:: Recorded information ::
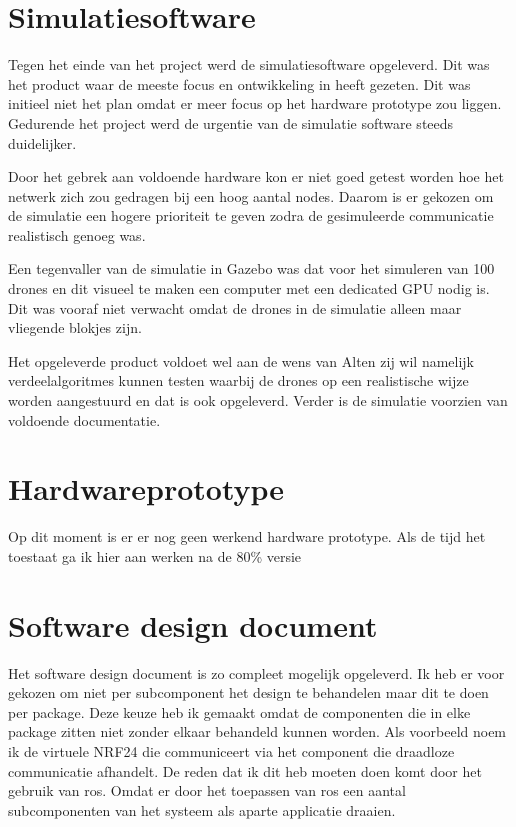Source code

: \documentclass[a4paper, 11pt, oneside]{report}
\begin{document}
\section{Simulatiesoftware}\label{sec:simulatiesoftware}
Tegen het einde van het project werd de simulatiesoftware opgeleverd. 
Dit was het product waar de meeste focus en ontwikkeling in heeft gezeten.
Dit was initieel niet het plan omdat er meer focus op het hardware prototype zou liggen.
Gedurende het project werd de urgentie van de simulatie software steeds duidelijker.

Door het gebrek aan voldoende hardware kon er niet goed getest worden hoe het netwerk zich zou gedragen bij een hoog aantal nodes.
Daarom is er gekozen om de simulatie een hogere prioriteit te geven zodra de gesimuleerde communicatie realistisch genoeg was.

Een tegenvaller van de simulatie in Gazebo was dat voor het simuleren van 100 drones en dit visueel te maken een computer met een dedicated GPU nodig is. Dit was vooraf niet verwacht omdat de drones in de simulatie alleen maar vliegende blokjes zijn. 

Het opgeleverde product voldoet wel aan de wens van Alten zij wil namelijk verdeelalgoritmes kunnen testen waarbij de drones op een realistische wijze worden aangestuurd en dat is ook opgeleverd.  Verder is de simulatie voorzien van voldoende documentatie.  

\section{Hardwareprototype}\label{sec:hardwareprototype}

Op dit moment is er er nog geen werkend hardware prototype. Als de tijd het toestaat ga ik hier aan werken na de 80\% versie


\section{Software design document}\label{sec:software-design-document}
Het software design document is zo compleet mogelijk opgeleverd.
Ik heb er voor gekozen om niet per subcomponent het design te behandelen maar dit te doen per package.
Deze keuze heb ik gemaakt omdat de componenten die in elke package zitten niet zonder elkaar behandeld kunnen worden.
Als voorbeeld noem ik de virtuele NRF24 die communiceert via het component die draadloze communicatie afhandelt.
De reden dat ik dit heb moeten doen komt door het gebruik van ros.
Omdat er door het toepassen van ros een aantal subcomponenten van het systeem als aparte applicatie draaien.
\end{document}
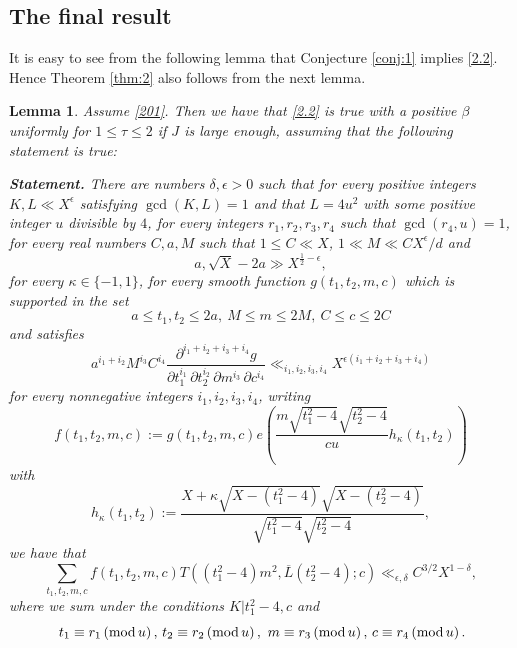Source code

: \documentclass[12pt]{amsart}
\newtheorem{lemma}[theorem]{Lemma}
\theoremstyle{definition}
\numberwithin{equation}{section}
\begin{document}
\subsection{The final result}


It is easy to see from the following lemma that
Conjecture \ref{conj:1} implies \eqref{2.2}. Hence Theorem
\ref{thm:2} also follows from the next lemma.

\begin{lemma}\label{lem:13}Assume \eqref{201}. Then we
have that \eqref{2.2} is true with a positive $\beta$ uniformly for $
1\le\tau\le 2$ if $J$ is large enough, assuming that the following statement
is true:

{\bf Statement.} There are numbers $\delta ,\epsilon >0$ such that for every
positive integers $K,L\ll X^{\epsilon}$ satisfying $\gcd\left(K,L\right
)=1$ and
that $L=4u^2$ with some positive integer $u$ divisible by $4$, for every integers $
r_1,r_2,r_3,r_4$ such that
$\gcd\left(r_4,u\right)=1$, for every real numbers $C,a,M$ such that $
1\le C\ll X$, $1\ll M\ll CX^{\epsilon}/d$ and
\[a,\sqrt {X}-2a\gg X^{\frac 12-\epsilon},\]
for every $\kappa\in \{-1,1\}$, for every smooth function $g\left
(t_1,t_2,m,c\right)$ which is supported in
the set
\[a\le t_1,t_2\le 2a,\:M\le m\le 2M,\:C\le c\le 2C\]
and satisfies
\[a^{i_1+i_2}M^{i_3}C^{i_4}\frac {\partial^{i_1+i_2+i_3+i_4}g}{\partial
t_1^{i_1}\,\partial t_2^{i_2}\,\partial m^{i_3}\,\partial c^{i_4}}
\ll_{i_1,i_2,i_3,i_4}X^{\epsilon\left(i_1+i_2+i_3+i_4\right)}\]
for every nonnegative integers $i_1,i_2,i_3,i_4$, writing
\[f\left(t_1,t_2,m,c\right):=g\left(t_1,t_2,m,c\right)e\left(\frac {
m\sqrt {t_1^2-4}\sqrt {t_2^2-4}}{cu}h_{\kappa}\left(t_1,t_2\right
)\right)\]
with
\[h_{\kappa}\left(t_1,t_2\right):=\frac {X+\kappa\sqrt {X-\left(t_
1^2-4\right)}\sqrt {X-\left(t_2^2-4\right)}}{\sqrt {t_1^2-4}\sqrt {
t_2^2-4}},\]
we have that
\[\sum_{t_1,t_2,m,c}f\left(t_1,t_2,m,c\right)T\left(\left(t_1^2-4\right
)m^2,\overline L\left(t_2^2-4\right);c\right)\ll_{\epsilon ,\delta}
C^{3/2}X^{1-\delta},\]
where we sum under the conditions $K|t_1^2-4,c$ and
\[\,t_1\equiv r_1\left({\rm m}{\rm o}{\rm d}\,u\right),\,t_2\equiv 
r_2\left({\rm m}{\rm o}{\rm d}\,u\right),\,\,m\equiv r_3\left({\rm m}
{\rm o}{\rm d}\,u\right),\,c\equiv r_4\left({\rm m}{\rm o}{\rm d}\,
u\right).\]
\end{lemma}
\end{document}
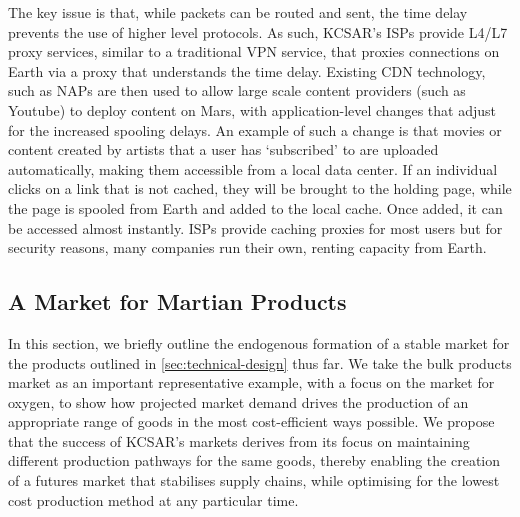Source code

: \documentclass[fleqn,10pt]{Stylesheet} %
\begin{document}
The key issue is that, while packets can be routed and sent, the time delay prevents the use of higher level protocols. As such, KCSAR’s ISPs provide L4/L7 proxy services, similar to a traditional VPN service, that proxies connections on Earth via a proxy that understands the time delay. Existing CDN technology, such as NAPs are then used to allow large scale content providers (such as Youtube) to deploy content on Mars, with application-level changes that adjust for the increased spooling delays. An example of such a change is that movies or content created by artists that a user has ‘subscribed’ to are uploaded automatically, making them accessible from a local data center. If an individual clicks on a link that is not cached, they will be brought to the holding page, while the page is spooled from Earth and added to the local cache. Once added, it can be accessed almost instantly. ISPs provide caching proxies for most users but for security reasons, many companies run their own, renting capacity from Earth.


\subsection{A Market for Martian Products}
In this section, we briefly outline the endogenous formation of a stable market for the products outlined in \ref{sec:technical-design} thus far. We take the bulk products market as an important representative example, with a focus on the market for oxygen, to show how projected market demand drives the production of an appropriate range of goods in the most cost-efficient ways possible. We propose that the success of KCSAR's markets derives from its focus on maintaining different production pathways for the same goods, thereby enabling the creation of a futures market that stabilises supply chains, while optimising for the lowest cost production method at any particular time. 
\end{document}
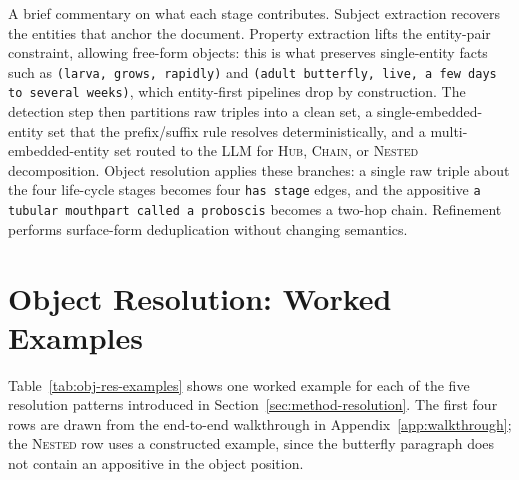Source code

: \documentclass[11pt]{article}
\begin{document}
A brief commentary on what each stage contributes. Subject extraction recovers the entities that anchor the document. Property extraction lifts the entity-pair constraint, allowing free-form objects: this is what preserves single-entity facts such as \texttt{(larva, grows, rapidly)} and \texttt{(adult butterfly, live, a few days to several weeks)}, which entity-first pipelines drop by construction. The detection step then partitions raw triples into a clean set, a single-embedded-entity set that the prefix/suffix rule resolves deterministically, and a multi-embedded-entity set routed to the LLM for \textsc{Hub}, \textsc{Chain}, or \textsc{Nested} decomposition. Object resolution applies these branches: a single raw triple about the four life-cycle stages becomes four \texttt{has stage} edges, and the appositive \texttt{a tubular mouthpart called a proboscis} becomes a two-hop chain. Refinement performs surface-form deduplication without changing semantics.


\section{Object Resolution: Worked Examples}
\label{app:obj-res-examples}

Table~\ref{tab:obj-res-examples} shows one worked example for each of the five resolution patterns introduced in Section~\ref{sec:method-resolution}. The first four rows are drawn from the end-to-end walkthrough in Appendix~\ref{app:walkthrough}; the \textsc{Nested} row uses a constructed example, since the butterfly paragraph does not contain an appositive in the object position.
\end{document}
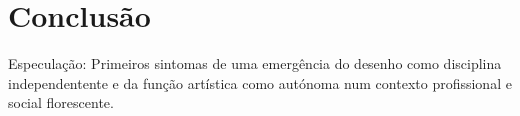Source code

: \documentclass{article}
\begin{document}
\section{Conclusão}

Especulação: Primeiros sintomas de uma emergência do desenho como
disciplina independentente e da função artística como autónoma num
contexto profissional e social florescente.

\printbibliography[heading=bibliography,title={Bibliografia},type=book]
\printbibliography[heading=subbibliography,title={Reproduções},type=artwork]
\end{document}
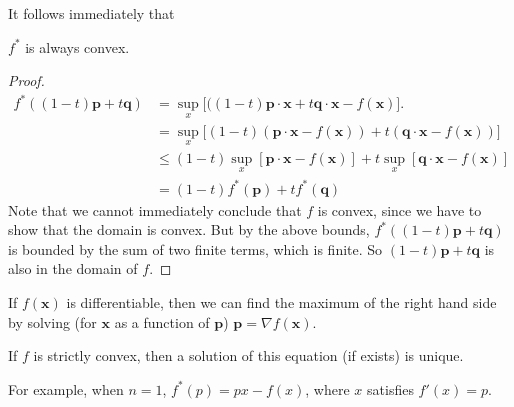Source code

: \documentclass[a4paper]{article}
\begin{document}
It follows immediately that
\begin{lemma}
  $f^*$ is always convex.
\end{lemma}

\begin{proof}
  \begin{align*}
    f^*((1 - t)\mathbf{p} + t\mathbf{q}) &= \sup_x \big[((1 - t)\mathbf{p}\cdot \mathbf{x} + t\mathbf{q}\cdot \mathbf{x} - f(\mathbf{x})\big].\\
    &= \sup_x \big[(1 - t)(\mathbf{p}\cdot \mathbf{x} - f(\mathbf{x})) + t(\mathbf{q}\cdot \mathbf{x} - f(\mathbf{x}))\big]\\
    &\leq (1 - t)\sup_x [\mathbf{p}\cdot \mathbf{x} - f(\mathbf{x})] + t\sup_x[\mathbf{q}\cdot \mathbf{x}  - f(\mathbf{x})]\\
    &= (1 - t)f^*(\mathbf{p}) + tf^*(\mathbf{q})
  \end{align*}
  Note that we cannot immediately conclude that $f$ is convex, since we have to show that the domain is convex. But by the above bounds, $f^*((1 - t)\mathbf{p} + t\mathbf{q})$  is bounded by the sum of two finite terms, which is finite. So $(1 - t)\mathbf{p} + t\mathbf{q}$ is also in the domain of $f$.
\end{proof}

If $f(\mathbf{x})$ is differentiable, then we can find the maximum of the right hand side by solving (for $\mathbf{x}$ as a function of $\mathbf{p}$) $\mathbf{p} = \nabla f(\mathbf{x})$.

If $f$ is strictly convex, then a solution of this equation (if exists) is unique.

For example, when $n = 1$, $f^*(p) = px - f(x)$, where $x$ satisfies $f'(x) = p$.

\begin{center}
\end{center}
\end{document}
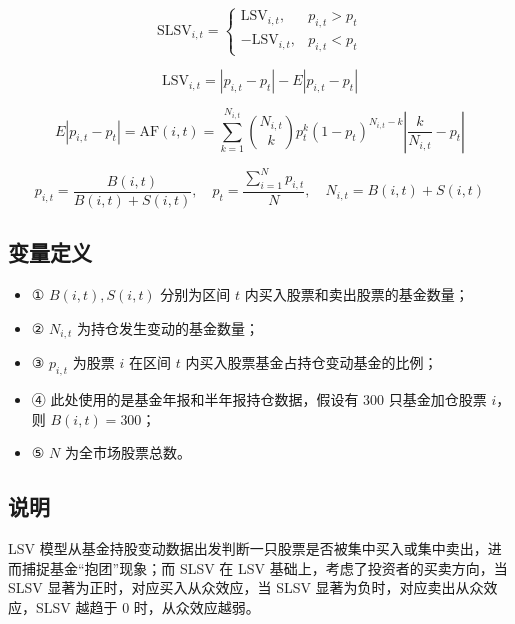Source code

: \documentclass{article}
\begin{document}
\begin{equation}
    \mathrm{SLSV}_{i,t} = 
    \begin{cases} 
        \mathrm{LSV}_{i,t}, & p_{i,t} > p_t \\ 
        -\mathrm{LSV}_{i,t}, & p_{i,t} < p_t 
    \end{cases}
\end{equation}

\begin{equation}
    \mathrm{LSV}_{i,t} = |p_{i,t} - p_t| - E|p_{i,t} - p_t|
\end{equation}

\begin{equation}
    E|p_{i,t} - p_t| = \mathrm{AF}(i,t) = \sum_{k=1}^{N_{i,t}} \binom{N_{i,t}}{k} p_t^k (1 - p_t)^{N_{i,t} - k} \left| \frac{k}{N_{i,t}} - p_t \right|
\end{equation}

\begin{equation}
    p_{i,t} = \frac{B(i,t)}{B(i,t) + S(i,t)}, \quad p_t = \frac{\sum_{i=1}^{N} p_{i,t}}{N}, \quad N_{i,t} = B(i,t) + S(i,t)
\end{equation}

\subsection{变量定义}
\begin{itemize}
    \item ① \( B(i,t), S(i,t) \) 分别为区间 \( t \) 内买入股票和卖出股票的基金数量；
    \item ② \( N_{i,t} \) 为持仓发生变动的基金数量；
    \item ③ \( p_{i,t} \) 为股票 \( i \) 在区间 \( t \) 内买入股票基金占持仓变动基金的比例；
    \item ④ 此处使用的是基金年报和半年报持仓数据，假设有 300 只基金加仓股票 \( i \)，则 \( B(i,t) = 300 \)；
    \item ⑤ \( N \) 为全市场股票总数。
\end{itemize}

\subsection{说明}
LSV 模型从基金持股变动数据出发判断一只股票是否被集中买入或集中卖出，进而捕捉基金“抱团”现象；而 SLSV 在 LSV 基础上，考虑了投资者的买卖方向，当 SLSV 显著为正时，对应买入从众效应，当 SLSV 显著为负时，对应卖出从众效应，SLSV 越趋于 0 时，从众效应越弱。
\end{document}
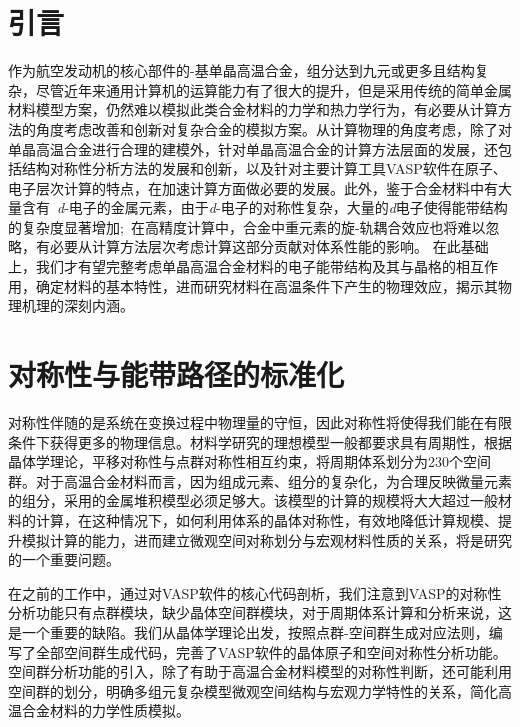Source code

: \section{引言}
作为航空发动机的核心部件的-基单晶高温合金，组分达到九元或更多且结构复杂，尽管近年来通用计算机的运算能力有了很大的提升，但是采用传统的简单金属材料模型方案，仍然难以模拟此类合金材料的力学和热力学行为，有必要从计算方法的角度考虑改善和创新对复杂合金的模拟方案。从计算物理的角度考虑，除了对单晶高温合金进行合理的建模外，针对单晶高温合金的计算方法层面的发展，还包括结构对称性分析方法的发展和创新，以及针对主要计算工具\textrm{VASP}软件在原子、电子层次计算的特点，在加速计算方面做必要的发展。此外，鉴于合金材料中有大量含有~\textit{d}-电子的金属元素，由于\textit{d}-电子的对称性复杂，大量的\textit{d}电子使得能带结构的复杂度显著增加;~在高精度计算中，合金中重元素的旋-轨耦合效应也将难以忽略，有必要从计算方法层次考虑计算这部分贡献对体系性能的影响。 在此基础上，我们才有望完整考虑单晶高温合金材料的电子能带结构及其与晶格的相互作用，确定材料的基本特性，进而研究材料在高温条件下产生的物理效应，揭示其物理机理的深刻内涵。

\section{对称性与能带路径的标准化}
对称性伴随的是系统在变换过程中物理量的守恒，因此对称性将使得我们能在有限条件下获得更多的物理信息。材料学研究的理想模型一般都要求具有周期性，根据晶体学理论，平移对称性与点群对称性相互约束，将周期体系划分为230个空间群。对于高温合金材料而言，因为组成元素、组分的复杂化，为合理反映微量元素的组分，采用的金属堆积模型必须足够大。该模型的计算的规模将大大超过一般材料的计算，在这种情况下，如何利用体系的晶体对称性，有效地降低计算规模、提升模拟计算的能力，进而建立微观空间对称划分与宏观材料性质的关系，将是研究的一个重要问题。

在之前的工作中，通过对\textrm{VASP}软件的核心代码剖析，我们注意到\textrm{VASP}的对称性分析功能只有点群模块，缺少晶体空间群模块，对于周期体系计算和分析来说，这是一个重要的缺陷。我们从晶体学理论出发，按照点群-空间群生成对应法则，编写了全部空间群生成代码，完善了\textrm{VASP}软件的晶体原子和空间对称性分析功能。空间群分析功能的引入，除了有助于高温合金材料模型的对称性判断，还可能利用空间群的划分，明确多组元复杂模型微观空间结构与宏观力学特性的关系，简化高温合金材料的力学性质模拟。

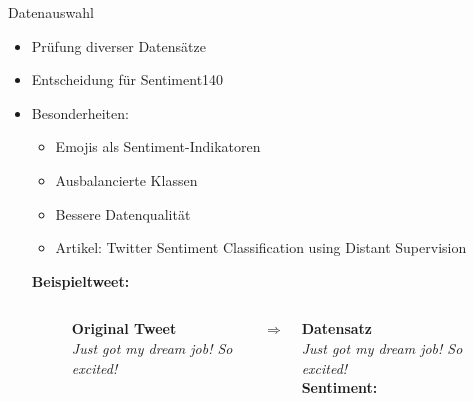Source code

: \documentclass[aspectratio=169]{beamer} %
\begin{document}
\begin{frame}{Datenauswahl}
  \begin{itemize}
      \item Prüfung diverser Datensätze
      \item Entscheidung für \glqq Sentiment140\grqq
      \item Besonderheiten:
      \begin{itemize}
          \item Emojis als Sentiment-Indikatoren
          \item Ausbalancierte Klassen
          \item Bessere Datenqualität
          \item Artikel: \glqq Twitter Sentiment Classification using Distant Supervision\grqq
      \end{itemize}

      \vspace{0.5cm}
  \textbf{Beispieltweet:}
  \vspace{0.2cm}

\begin{figure}
    \centering
    \begin{columns}[T]
        \begin{column}{0.45\textwidth}
            \centering
            \textbf{Original Tweet}\\
            \textit{Just got my dream job! So excited! \yellowhighlight{:)}}
            \vspace{0.5cm}
        \end{column}

        \begin{column}{0.1\textwidth}
            \centering
            \LARGE $\Rightarrow$
        \end{column}

        \begin{column}{0.45\textwidth}
            \centering
            \textbf{Datensatz}\\
            \textit{Just got my dream job! So excited!} \\
            \vspace{0.2cm}
            \textbf{Sentiment: }
            \vspace{0.5cm}
        \end{column}
    \end{columns}
\end{figure}

  \end{itemize}
\end{frame}
\end{document}

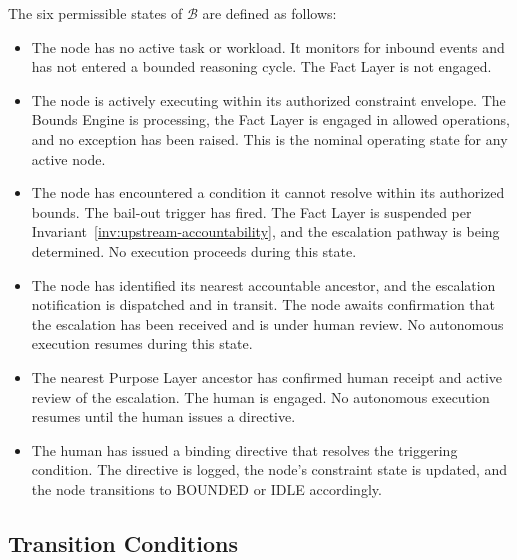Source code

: \begin{definition}
\label{def:bailout-states}
The six permissible states of $\mathcal{B}$ are defined as follows:

\begin{itemize}[noitemsep]
\item[\textbf{IDLE:}] The node has no active task or workload. It monitors for inbound events and has not entered a bounded reasoning cycle. The Fact Layer is not engaged.

\item[\textbf{BOUNDED:}] The node is actively executing within its authorized constraint envelope. The Bounds Engine is processing, the Fact Layer is engaged in allowed operations, and no exception has been raised. This is the nominal operating state for any active node.

\item[\textbf{BAIL\_PENDING:}] The node has encountered a condition it cannot resolve within its authorized bounds. The bail-out trigger has fired. The Fact Layer is suspended per Invariant~\ref{inv:upstream-accountability}, and the escalation pathway is being determined. No execution proceeds during this state.

\item[\textbf{ESCALATING:}] The node has identified its nearest accountable ancestor, and the escalation notification is dispatched and in transit. The node awaits confirmation that the escalation has been received and is under human review. No autonomous execution resumes during this state.

\item[\textbf{HUMAN\_ACKNOWLEDGED:}] The nearest Purpose Layer ancestor has confirmed human receipt and active review of the escalation. The human is engaged. No autonomous execution resumes until the human issues a directive.

\item[\textbf{RESOLVED:}] The human has issued a binding directive that resolves the triggering condition. The directive is logged, the node's constraint state is updated, and the node transitions to BOUNDED or IDLE accordingly.
\end{itemize}
\end{definition}

\subsection{Transition Conditions}
\label{sec:bailout-transitions}

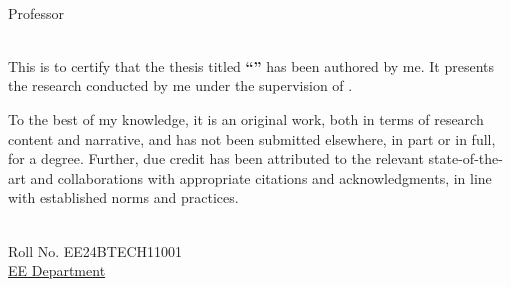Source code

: \documentclass[11pt, a4paper, oneside]{Thesis} %
\begin{document}
\vspace{20.00mm}

\begin{minipage}{0.49\textwidth}
		\begin{flushleft}
			{\supnameA\\ 
			Professor\\
			\deptname\\
			\univname}
		\end{flushleft}
\end{minipage}
\vfill
\clearpage %

This is to certify that the thesis titled \textbf{``\ttitle''} has been authored by me. It presents the research conducted by me under the supervision of \textbf{\supnameA} .\par

To the best of my knowledge, it is an original work, both in terms of research content and narrative, and has not been submitted elsewhere, in part or in full, for a degree. Further, due credit has been attributed to the relevant state-of-the-art and collaborations with appropriate citations and acknowledgments, in line with established norms and practices.\\ [2cm]
\begin{minipage}{.5\textwidth}
		\begin{flushleft}
			{\authornames\\ Roll No. EE24BTECH11001 \\
			\normalsize{\href{http://www.iitk.ac.in/mse}{EE Department}\\
			\univname}}
		\end{flushleft}
\end{minipage}
\vfill

\clearpage %

\end{document}

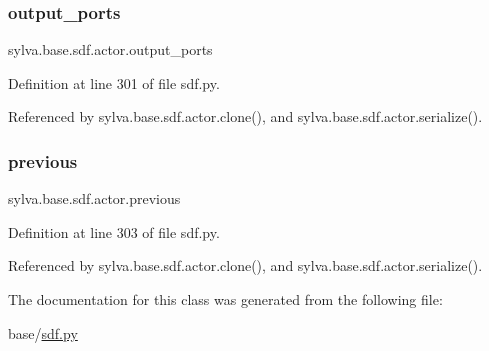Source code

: \subsubsection{\texorpdfstring{output\+\_\+ports}{output\_ports}}
{\footnotesize\ttfamily sylva.\+base.\+sdf.\+actor.\+output\+\_\+ports}



Definition at line 301 of file sdf.\+py.



Referenced by sylva.\+base.\+sdf.\+actor.\+clone(), and sylva.\+base.\+sdf.\+actor.\+serialize().

\mbox{\label{classsylva_1_1base_1_1sdf_1_1actor_ac3043c8e8aa528bb6d00465b0a1964d3}} 
\subsubsection{\texorpdfstring{previous}{previous}}
{\footnotesize\ttfamily sylva.\+base.\+sdf.\+actor.\+previous}



Definition at line 303 of file sdf.\+py.



Referenced by sylva.\+base.\+sdf.\+actor.\+clone(), and sylva.\+base.\+sdf.\+actor.\+serialize().



The documentation for this class was generated from the following file\+:\begin{DoxyCompactItemize}
\item 
base/\hyperlink{sdf_8py}{sdf.\+py}\end{DoxyCompactItemize}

:: Action item ::
Each line above from the one with "(1 - t)\sup_x" up to and including the one with "For example, when" must be set down exactly, and no line outside that span may appear.

:: Your response ::
    &\leq (1 - t)\sup_x [\mathbf{p}\cdot \mathbf{x} - f(\mathbf{x})] + t\sup_x[\mathbf{q}\cdot \mathbf{x}  - f(\mathbf{x})]\\
    &= (1 - t)f^*(\mathbf{p}) + tf^*(\mathbf{q})
  \end{align*}
  Note that we cannot immediately conclude that $f$ is convex, since we have to show that the domain is convex. But by the above bounds, $f^*((1 - t)\mathbf{p} + t\mathbf{q})$  is bounded by the sum of two finite terms, which is finite. So $(1 - t)\mathbf{p} + t\mathbf{q}$ is also in the domain of $f$.
\end{proof}

If $f(\mathbf{x})$ is differentiable, then we can find the maximum of the right hand side by solving (for $\mathbf{x}$ as a function of $\mathbf{p}$) $\mathbf{p} = \nabla f(\mathbf{x})$.

If $f$ is strictly convex, then a solution of this equation (if exists) is unique.

For example, when $n = 1$, $f^*(p) = px - f(x)$, where $x$ satisfies $f'(x) = p$.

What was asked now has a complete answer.